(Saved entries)
== == ==
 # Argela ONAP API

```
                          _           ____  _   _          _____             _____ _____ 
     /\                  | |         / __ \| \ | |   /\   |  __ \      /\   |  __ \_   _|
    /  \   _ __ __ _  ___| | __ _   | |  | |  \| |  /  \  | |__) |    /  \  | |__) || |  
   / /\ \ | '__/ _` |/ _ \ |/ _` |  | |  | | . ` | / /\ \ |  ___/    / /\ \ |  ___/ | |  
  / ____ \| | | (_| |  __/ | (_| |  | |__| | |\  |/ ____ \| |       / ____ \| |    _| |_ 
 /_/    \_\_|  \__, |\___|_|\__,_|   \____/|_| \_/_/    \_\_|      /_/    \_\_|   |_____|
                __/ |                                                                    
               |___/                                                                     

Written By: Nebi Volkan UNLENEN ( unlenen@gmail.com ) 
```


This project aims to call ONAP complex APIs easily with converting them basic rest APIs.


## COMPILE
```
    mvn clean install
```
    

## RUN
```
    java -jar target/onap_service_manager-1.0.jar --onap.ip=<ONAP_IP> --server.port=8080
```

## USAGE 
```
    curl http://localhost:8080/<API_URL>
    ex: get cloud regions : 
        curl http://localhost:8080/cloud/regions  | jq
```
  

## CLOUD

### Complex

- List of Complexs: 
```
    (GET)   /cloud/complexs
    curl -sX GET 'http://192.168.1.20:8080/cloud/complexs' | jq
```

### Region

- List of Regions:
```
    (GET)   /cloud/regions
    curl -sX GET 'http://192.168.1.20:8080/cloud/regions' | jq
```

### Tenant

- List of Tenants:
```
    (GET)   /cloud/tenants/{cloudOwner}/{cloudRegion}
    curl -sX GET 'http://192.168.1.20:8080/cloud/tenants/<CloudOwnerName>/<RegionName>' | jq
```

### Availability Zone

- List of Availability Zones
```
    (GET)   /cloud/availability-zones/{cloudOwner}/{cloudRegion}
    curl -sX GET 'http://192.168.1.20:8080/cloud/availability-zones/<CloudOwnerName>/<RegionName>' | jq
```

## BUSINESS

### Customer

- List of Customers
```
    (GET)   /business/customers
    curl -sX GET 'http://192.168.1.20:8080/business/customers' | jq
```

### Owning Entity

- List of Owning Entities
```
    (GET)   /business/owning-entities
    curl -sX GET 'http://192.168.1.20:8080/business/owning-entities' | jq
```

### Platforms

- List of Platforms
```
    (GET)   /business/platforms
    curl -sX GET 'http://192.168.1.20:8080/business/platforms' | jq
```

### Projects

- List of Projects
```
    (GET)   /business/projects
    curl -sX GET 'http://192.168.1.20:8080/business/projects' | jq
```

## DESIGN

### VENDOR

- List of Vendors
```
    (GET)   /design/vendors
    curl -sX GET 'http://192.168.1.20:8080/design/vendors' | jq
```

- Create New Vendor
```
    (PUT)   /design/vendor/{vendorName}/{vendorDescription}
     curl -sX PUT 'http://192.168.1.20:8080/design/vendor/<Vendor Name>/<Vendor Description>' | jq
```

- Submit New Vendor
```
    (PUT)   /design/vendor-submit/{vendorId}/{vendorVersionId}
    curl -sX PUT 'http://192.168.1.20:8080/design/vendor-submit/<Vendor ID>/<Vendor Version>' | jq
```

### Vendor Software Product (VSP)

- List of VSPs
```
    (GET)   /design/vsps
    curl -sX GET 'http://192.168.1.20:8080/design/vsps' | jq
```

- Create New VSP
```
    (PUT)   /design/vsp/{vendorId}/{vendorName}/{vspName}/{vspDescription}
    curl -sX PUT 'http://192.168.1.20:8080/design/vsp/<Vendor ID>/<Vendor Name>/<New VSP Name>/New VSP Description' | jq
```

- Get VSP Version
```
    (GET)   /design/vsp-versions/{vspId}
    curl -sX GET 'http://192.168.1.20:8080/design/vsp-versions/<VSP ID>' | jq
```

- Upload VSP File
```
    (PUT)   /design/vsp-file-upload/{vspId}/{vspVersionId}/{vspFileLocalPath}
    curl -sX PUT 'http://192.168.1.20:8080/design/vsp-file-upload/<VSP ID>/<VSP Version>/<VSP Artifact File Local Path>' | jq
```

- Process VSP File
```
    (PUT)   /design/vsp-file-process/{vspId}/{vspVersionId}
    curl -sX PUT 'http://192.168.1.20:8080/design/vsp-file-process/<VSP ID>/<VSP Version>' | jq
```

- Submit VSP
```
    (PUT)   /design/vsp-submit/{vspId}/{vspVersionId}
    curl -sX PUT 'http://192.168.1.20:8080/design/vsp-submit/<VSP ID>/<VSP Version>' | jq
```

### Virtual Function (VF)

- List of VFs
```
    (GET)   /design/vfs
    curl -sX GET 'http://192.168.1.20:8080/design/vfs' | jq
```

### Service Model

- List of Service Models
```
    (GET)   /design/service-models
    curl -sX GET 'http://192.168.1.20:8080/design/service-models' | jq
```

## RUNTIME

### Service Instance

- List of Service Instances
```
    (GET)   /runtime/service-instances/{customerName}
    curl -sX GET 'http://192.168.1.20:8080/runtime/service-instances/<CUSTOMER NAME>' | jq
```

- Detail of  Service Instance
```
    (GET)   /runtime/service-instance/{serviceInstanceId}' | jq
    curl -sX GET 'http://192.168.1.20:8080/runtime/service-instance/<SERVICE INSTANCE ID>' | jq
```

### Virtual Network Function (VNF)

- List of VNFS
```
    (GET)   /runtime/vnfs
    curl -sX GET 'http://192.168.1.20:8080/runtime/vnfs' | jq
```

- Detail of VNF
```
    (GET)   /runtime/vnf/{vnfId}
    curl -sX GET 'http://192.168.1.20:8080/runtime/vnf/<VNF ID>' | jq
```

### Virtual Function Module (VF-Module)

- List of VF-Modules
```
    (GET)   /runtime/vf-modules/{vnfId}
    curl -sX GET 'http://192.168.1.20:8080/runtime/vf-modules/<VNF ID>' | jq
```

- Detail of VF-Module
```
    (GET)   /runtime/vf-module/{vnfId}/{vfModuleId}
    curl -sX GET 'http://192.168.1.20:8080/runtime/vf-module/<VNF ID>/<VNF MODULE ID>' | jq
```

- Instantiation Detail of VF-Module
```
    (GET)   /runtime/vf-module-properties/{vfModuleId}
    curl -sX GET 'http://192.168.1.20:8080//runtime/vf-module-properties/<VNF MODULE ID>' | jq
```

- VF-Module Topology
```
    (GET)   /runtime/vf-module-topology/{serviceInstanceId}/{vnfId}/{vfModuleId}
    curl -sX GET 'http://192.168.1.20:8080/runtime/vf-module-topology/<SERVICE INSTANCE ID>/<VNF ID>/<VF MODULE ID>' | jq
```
== == ==
TASK REQUIREMENTS — In how many lines of the data above does the word "vnfId" occur? Only the number is wanted.

WORKED SOLUTION — 4